In full and without alteration, output each record given here.

*** Opening of Working data ***

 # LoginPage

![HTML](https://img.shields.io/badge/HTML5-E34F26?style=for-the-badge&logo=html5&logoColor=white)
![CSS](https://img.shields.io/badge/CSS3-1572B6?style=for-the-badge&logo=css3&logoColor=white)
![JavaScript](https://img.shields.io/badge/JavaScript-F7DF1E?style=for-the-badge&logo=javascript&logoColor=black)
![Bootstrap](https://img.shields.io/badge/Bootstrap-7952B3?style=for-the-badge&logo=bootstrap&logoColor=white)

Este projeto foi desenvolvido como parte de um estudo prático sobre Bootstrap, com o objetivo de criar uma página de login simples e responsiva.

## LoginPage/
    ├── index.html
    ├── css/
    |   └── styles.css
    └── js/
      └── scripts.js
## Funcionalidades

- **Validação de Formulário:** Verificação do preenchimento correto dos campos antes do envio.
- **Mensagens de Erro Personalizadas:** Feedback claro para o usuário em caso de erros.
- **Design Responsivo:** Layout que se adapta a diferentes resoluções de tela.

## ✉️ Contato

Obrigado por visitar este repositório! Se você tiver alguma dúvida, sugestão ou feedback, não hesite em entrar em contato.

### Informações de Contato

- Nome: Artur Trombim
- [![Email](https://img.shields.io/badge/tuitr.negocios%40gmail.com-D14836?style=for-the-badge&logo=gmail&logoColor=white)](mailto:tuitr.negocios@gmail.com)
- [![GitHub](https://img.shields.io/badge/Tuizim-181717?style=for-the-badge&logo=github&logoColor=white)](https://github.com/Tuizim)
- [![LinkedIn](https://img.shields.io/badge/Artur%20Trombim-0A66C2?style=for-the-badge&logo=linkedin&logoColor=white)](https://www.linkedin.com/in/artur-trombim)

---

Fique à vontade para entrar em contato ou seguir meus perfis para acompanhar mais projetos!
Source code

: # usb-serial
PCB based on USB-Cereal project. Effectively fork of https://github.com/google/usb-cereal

*** Close of Working data ***

## Output below
 # LoginPage

![HTML](https://img.shields.io/badge/HTML5-E34F26?style=for-the-badge&logo=html5&logoColor=white)
![CSS](https://img.shields.io/badge/CSS3-1572B6?style=for-the-badge&logo=css3&logoColor=white)
![JavaScript](https://img.shields.io/badge/JavaScript-F7DF1E?style=for-the-badge&logo=javascript&logoColor=black)
![Bootstrap](https://img.shields.io/badge/Bootstrap-7952B3?style=for-the-badge&logo=bootstrap&logoColor=white)

Este projeto foi desenvolvido como parte de um estudo prático sobre Bootstrap, com o objetivo de criar uma página de login simples e responsiva.

## LoginPage/
    ├── index.html
    ├── css/
    |   └── styles.css
    └── js/
      └── scripts.js
## Funcionalidades

- **Validação de Formulário:** Verificação do preenchimento correto dos campos antes do envio.
- **Mensagens de Erro Personalizadas:** Feedback claro para o usuário em caso de erros.
- **Design Responsivo:** Layout que se adapta a diferentes resoluções de tela.

## ✉️ Contato

Obrigado por visitar este repositório! Se você tiver alguma dúvida, sugestão ou feedback, não hesite em entrar em contato.

### Informações de Contato

- Nome: Artur Trombim
- [![Email](https://img.shields.io/badge/tuitr.negocios%40gmail.com-D14836?style=for-the-badge&logo=gmail&logoColor=white)](mailto:tuitr.negocios@gmail.com)
- [![GitHub](https://img.shields.io/badge/Tuizim-181717?style=for-the-badge&logo=github&logoColor=white)](https://github.com/Tuizim)
- [![LinkedIn](https://img.shields.io/badge/Artur%20Trombim-0A66C2?style=for-the-badge&logo=linkedin&logoColor=white)](https://www.linkedin.com/in/artur-trombim)

---

Fique à vontade para entrar em contato ou seguir meus perfis para acompanhar mais projetos!
Source code

: # usb-serial
PCB based on USB-Cereal project. Effectively fork of https://github.com/google/usb-cereal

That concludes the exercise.